Quelques heures après l’annonce du concordat, Lernout et Hauspie replonge dans le noir

BRUXELLES Une seconde enquête pour blanchiment, menée cette fois par la justice gantoise, a été ouverte contre les pratiques de la firme Lernout & Hauspie, a annoncé samedi le journal Financieel Economische Tijd (FET).
Une enquête similaire est déjà menée à Ypres, la ville qui accueille le siège social de L&H, leader mondial des technologies de reconnaissance vocale,.
Toutes deux sont menées à la demande de la Cellule de Traitement des Informations financières (CTIF), l’organisme antiblanchiment qui centralise les données fournies par les institutions financières belges sur des transactions suspectes.
Selon le quotidien néerlandophone, la CTIF a reçu à la mi-novembre dernier des indications faisant état de l’échange de documents financiers par Pol Hauspie, l’un des dirigeants de la société, pour une valeur de trente millions de francs. C’est la raison pour laquelle la première enquête a été ouverte par le parquet d’Ypres.
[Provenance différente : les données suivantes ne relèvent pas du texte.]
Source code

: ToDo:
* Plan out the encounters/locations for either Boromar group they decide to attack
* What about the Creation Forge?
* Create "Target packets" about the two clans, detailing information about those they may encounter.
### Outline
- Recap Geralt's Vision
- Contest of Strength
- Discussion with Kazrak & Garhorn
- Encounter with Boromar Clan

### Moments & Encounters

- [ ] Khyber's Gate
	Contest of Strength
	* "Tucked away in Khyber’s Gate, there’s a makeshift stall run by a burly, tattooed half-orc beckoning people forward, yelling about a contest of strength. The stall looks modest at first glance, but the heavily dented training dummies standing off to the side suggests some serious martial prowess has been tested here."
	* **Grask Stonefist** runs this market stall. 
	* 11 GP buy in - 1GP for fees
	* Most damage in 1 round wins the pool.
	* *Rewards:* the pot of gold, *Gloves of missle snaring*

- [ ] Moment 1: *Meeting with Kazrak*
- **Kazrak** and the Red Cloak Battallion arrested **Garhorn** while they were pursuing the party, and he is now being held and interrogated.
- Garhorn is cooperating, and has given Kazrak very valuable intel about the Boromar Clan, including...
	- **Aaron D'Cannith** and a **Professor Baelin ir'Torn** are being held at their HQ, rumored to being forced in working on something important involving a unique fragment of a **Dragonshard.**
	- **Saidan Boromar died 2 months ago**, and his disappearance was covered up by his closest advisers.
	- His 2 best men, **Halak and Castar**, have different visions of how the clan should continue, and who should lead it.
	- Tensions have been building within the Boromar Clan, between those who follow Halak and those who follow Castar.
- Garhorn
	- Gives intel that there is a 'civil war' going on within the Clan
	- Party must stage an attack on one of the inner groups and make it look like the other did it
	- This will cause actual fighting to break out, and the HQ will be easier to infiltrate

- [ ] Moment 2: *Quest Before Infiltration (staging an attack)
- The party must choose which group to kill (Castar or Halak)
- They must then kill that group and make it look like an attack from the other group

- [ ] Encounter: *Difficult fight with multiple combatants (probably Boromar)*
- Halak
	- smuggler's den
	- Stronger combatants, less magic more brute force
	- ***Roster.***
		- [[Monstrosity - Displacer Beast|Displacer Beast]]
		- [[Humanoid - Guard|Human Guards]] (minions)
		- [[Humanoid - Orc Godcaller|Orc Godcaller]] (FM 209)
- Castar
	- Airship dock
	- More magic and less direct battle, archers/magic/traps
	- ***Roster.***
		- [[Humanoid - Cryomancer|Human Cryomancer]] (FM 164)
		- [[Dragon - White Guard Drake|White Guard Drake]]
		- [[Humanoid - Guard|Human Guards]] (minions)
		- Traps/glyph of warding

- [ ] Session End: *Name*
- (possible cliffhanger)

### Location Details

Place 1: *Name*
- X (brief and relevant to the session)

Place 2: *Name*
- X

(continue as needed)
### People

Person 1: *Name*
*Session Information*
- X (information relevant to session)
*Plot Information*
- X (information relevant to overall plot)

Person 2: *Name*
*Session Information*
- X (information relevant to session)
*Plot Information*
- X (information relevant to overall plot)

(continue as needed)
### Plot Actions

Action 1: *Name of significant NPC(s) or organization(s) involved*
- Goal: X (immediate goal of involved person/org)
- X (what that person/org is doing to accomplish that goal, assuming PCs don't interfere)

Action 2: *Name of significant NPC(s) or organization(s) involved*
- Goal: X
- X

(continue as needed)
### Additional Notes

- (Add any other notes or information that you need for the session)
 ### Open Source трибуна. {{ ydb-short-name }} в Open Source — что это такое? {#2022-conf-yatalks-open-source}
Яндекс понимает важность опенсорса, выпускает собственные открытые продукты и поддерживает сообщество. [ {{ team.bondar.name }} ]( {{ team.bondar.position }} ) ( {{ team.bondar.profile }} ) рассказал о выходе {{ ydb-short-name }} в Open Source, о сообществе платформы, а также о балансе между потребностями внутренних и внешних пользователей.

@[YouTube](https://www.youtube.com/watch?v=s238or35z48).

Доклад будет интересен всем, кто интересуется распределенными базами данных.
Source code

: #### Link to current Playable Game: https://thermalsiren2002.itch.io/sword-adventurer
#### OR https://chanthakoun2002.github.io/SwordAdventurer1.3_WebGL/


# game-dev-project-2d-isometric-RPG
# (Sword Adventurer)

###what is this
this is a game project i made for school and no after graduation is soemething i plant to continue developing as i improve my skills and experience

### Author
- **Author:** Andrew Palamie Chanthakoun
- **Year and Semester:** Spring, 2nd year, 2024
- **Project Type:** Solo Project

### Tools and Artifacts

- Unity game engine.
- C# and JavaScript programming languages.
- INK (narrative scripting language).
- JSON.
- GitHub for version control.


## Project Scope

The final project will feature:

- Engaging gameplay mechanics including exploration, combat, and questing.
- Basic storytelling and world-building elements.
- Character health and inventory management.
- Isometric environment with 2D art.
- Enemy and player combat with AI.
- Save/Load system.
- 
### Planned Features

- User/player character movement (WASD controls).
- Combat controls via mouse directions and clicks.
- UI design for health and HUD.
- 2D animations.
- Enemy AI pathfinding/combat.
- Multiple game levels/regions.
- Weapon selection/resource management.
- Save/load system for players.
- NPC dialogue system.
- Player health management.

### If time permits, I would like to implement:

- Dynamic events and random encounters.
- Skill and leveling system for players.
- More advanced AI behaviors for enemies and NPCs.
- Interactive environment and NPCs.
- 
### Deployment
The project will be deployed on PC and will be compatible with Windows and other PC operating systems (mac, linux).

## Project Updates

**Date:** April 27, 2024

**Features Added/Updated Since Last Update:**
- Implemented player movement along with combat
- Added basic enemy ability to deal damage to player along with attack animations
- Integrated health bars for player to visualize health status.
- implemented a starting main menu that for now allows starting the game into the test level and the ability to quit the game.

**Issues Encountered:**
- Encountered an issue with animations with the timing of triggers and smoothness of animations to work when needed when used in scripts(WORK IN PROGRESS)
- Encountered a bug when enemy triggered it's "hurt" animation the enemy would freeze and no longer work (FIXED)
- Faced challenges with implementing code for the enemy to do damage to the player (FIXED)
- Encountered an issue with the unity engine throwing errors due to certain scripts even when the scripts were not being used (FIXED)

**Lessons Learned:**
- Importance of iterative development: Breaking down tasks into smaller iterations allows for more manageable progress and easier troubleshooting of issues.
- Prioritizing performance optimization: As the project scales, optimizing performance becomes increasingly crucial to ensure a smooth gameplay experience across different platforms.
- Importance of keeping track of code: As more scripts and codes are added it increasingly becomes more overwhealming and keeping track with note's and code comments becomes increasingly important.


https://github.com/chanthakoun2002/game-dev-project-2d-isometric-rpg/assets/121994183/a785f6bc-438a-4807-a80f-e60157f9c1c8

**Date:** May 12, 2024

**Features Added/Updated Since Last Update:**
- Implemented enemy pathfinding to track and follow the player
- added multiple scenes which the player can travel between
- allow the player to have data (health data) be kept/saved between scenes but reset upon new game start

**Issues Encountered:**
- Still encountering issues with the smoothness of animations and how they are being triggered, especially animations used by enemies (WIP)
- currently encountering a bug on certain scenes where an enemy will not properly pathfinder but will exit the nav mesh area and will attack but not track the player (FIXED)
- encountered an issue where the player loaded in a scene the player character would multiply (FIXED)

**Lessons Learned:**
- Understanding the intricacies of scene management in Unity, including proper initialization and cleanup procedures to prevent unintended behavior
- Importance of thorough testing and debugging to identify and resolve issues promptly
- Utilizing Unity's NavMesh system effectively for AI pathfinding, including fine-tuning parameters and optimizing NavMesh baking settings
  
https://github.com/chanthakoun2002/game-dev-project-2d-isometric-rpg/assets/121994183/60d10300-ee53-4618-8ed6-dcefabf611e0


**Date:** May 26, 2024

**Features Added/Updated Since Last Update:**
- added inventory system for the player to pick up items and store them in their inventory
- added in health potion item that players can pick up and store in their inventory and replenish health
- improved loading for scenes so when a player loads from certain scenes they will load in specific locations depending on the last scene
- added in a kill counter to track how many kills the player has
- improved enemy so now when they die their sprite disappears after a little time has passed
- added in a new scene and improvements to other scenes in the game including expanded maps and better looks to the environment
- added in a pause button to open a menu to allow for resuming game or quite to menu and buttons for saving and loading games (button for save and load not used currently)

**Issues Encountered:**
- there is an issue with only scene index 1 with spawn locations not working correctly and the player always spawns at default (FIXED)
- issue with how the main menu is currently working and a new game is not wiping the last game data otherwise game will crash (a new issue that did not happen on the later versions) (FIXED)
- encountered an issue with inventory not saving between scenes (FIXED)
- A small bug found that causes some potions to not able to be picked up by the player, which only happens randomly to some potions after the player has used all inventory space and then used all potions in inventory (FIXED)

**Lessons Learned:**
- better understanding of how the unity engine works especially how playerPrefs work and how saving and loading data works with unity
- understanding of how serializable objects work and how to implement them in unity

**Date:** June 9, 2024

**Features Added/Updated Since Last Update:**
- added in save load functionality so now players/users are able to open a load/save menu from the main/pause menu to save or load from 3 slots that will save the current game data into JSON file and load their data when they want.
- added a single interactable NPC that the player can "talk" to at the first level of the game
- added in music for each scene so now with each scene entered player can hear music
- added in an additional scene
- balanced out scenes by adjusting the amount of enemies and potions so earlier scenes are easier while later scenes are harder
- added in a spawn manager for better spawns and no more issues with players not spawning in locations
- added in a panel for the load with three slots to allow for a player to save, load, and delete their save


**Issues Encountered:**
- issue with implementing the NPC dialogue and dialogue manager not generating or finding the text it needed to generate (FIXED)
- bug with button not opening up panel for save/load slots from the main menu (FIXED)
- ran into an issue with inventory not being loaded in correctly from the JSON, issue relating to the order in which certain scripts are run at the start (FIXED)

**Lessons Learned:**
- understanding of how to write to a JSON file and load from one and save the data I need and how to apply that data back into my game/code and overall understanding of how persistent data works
Peu après, la CTIF a eu vent d’une transaction suspecte d’un montant de plusieurs dizaines de millions de francs effectuée par un certain Tony S., impliqué dans la mise sur pied du réseau des petites entreprises de L&H en Asie du sud-est.
Tony S. habitant Gand, la justice de cette ville a ouvert une enquête à son tour précise le FET, qui affirme avoir eu confirmation de cette information auprès du parquet gantois.
Le groupe L&H est virtuellement en faillite depuis fin novembre, ses banques créancières ayant exigé le remboursement immédiat de 430 millions de dollars (483 millions d’euros) de crédits.